▶ _Activity_:
Set down exactly the lines of the listing below, please, beginning with the first and ending with the line that holds "1. Rewards quality".

▶ _Records to use_:
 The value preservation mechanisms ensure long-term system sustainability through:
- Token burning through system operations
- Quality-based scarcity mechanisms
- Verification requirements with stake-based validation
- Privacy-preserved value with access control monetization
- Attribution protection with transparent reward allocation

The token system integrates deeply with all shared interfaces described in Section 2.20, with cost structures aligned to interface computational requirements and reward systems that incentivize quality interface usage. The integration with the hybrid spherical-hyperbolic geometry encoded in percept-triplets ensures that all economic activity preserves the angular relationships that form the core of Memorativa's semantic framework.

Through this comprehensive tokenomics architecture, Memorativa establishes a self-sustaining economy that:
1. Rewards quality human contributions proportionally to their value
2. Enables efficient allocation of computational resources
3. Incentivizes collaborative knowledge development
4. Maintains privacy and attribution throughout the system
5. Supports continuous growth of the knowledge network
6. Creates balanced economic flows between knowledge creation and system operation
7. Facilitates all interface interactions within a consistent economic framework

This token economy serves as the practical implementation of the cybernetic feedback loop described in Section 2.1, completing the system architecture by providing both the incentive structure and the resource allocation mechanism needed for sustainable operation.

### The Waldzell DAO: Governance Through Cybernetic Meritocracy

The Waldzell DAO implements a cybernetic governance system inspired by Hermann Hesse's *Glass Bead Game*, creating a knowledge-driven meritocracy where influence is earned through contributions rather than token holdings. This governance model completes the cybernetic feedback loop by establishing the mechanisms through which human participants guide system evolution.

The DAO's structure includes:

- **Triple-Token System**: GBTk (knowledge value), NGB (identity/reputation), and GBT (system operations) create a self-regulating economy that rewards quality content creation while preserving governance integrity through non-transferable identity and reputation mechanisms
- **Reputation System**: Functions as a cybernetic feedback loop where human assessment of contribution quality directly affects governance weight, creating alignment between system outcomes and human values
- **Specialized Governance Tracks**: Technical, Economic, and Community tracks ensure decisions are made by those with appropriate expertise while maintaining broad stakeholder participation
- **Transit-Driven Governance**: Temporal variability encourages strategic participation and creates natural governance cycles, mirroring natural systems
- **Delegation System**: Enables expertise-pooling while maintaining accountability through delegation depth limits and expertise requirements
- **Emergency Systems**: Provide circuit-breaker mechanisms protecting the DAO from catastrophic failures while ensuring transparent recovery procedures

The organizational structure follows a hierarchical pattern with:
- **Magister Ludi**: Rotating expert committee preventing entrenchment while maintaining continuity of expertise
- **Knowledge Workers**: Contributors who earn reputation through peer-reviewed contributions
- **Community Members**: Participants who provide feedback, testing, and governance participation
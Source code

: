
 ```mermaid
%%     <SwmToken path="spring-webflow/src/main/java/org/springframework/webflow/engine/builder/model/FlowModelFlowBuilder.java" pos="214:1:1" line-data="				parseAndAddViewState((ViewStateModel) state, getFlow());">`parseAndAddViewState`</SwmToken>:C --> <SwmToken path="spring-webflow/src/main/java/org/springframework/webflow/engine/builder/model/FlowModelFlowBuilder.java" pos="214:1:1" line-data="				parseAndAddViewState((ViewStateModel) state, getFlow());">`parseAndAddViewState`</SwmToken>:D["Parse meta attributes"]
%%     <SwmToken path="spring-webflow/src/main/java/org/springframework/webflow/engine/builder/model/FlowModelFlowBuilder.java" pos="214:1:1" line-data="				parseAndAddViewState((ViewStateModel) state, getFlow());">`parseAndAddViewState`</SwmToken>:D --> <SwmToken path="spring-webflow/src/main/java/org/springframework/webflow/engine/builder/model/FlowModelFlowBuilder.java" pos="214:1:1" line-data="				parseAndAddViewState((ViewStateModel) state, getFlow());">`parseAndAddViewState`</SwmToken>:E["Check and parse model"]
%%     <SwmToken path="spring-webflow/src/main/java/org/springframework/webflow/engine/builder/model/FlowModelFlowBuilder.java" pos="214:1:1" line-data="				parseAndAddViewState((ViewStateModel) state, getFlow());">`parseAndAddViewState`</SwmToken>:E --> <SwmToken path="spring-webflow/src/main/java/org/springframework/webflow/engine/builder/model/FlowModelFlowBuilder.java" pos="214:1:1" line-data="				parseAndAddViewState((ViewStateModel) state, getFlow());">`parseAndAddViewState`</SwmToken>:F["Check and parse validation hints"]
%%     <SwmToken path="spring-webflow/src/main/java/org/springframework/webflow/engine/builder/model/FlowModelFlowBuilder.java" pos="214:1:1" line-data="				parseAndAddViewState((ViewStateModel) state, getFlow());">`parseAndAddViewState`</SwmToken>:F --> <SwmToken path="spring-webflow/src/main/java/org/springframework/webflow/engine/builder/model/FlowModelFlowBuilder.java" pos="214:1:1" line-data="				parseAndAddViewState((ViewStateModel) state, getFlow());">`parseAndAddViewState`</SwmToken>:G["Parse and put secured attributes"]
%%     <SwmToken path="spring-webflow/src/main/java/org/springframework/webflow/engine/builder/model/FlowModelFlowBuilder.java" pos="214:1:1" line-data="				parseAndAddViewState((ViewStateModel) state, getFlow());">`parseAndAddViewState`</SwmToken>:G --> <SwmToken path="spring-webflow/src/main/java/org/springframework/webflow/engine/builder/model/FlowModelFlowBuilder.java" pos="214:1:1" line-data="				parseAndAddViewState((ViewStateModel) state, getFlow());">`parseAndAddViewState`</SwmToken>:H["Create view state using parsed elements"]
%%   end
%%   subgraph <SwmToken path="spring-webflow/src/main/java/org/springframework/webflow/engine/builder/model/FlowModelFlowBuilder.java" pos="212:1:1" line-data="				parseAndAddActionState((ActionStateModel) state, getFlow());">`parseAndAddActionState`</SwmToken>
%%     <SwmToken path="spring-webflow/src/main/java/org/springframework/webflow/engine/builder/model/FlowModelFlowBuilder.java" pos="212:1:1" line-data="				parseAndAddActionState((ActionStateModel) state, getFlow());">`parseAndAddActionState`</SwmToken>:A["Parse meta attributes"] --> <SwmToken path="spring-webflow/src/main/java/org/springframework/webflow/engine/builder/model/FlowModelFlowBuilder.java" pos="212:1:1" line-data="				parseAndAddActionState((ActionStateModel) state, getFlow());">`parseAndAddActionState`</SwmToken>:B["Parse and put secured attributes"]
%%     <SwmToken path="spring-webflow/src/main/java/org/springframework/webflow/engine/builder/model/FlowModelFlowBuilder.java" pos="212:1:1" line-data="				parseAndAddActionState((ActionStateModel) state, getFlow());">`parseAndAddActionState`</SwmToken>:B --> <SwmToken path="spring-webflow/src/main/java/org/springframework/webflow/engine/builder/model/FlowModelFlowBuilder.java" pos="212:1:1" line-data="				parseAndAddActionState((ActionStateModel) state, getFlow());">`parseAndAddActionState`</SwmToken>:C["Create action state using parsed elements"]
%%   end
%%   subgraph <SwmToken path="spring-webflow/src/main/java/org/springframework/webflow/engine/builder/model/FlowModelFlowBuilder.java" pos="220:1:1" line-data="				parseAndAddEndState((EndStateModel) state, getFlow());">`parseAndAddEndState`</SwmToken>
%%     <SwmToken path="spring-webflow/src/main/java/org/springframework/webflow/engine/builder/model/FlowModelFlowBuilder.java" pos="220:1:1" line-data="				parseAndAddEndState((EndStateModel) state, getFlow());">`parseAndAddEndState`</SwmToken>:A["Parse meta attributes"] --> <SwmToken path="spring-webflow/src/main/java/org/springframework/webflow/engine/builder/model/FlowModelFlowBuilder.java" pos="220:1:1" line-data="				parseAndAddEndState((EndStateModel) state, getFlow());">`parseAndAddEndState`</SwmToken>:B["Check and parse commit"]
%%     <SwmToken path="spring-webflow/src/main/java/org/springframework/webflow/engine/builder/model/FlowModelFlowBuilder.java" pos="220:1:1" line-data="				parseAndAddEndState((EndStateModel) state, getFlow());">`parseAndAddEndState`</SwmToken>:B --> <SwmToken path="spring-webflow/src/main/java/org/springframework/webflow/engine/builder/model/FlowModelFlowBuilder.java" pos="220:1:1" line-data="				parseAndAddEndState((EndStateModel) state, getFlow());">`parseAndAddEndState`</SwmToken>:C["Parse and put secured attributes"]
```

▶ _Written reply_:
 The value preservation mechanisms ensure long-term system sustainability through:
- Token burning through system operations
- Quality-based scarcity mechanisms
- Verification requirements with stake-based validation
- Privacy-preserved value with access control monetization
- Attribution protection with transparent reward allocation

The token system integrates deeply with all shared interfaces described in Section 2.20, with cost structures aligned to interface computational requirements and reward systems that incentivize quality interface usage. The integration with the hybrid spherical-hyperbolic geometry encoded in percept-triplets ensures that all economic activity preserves the angular relationships that form the core of Memorativa's semantic framework.

Through this comprehensive tokenomics architecture, Memorativa establishes a self-sustaining economy that:
1. Rewards quality human contributions proportionally to their value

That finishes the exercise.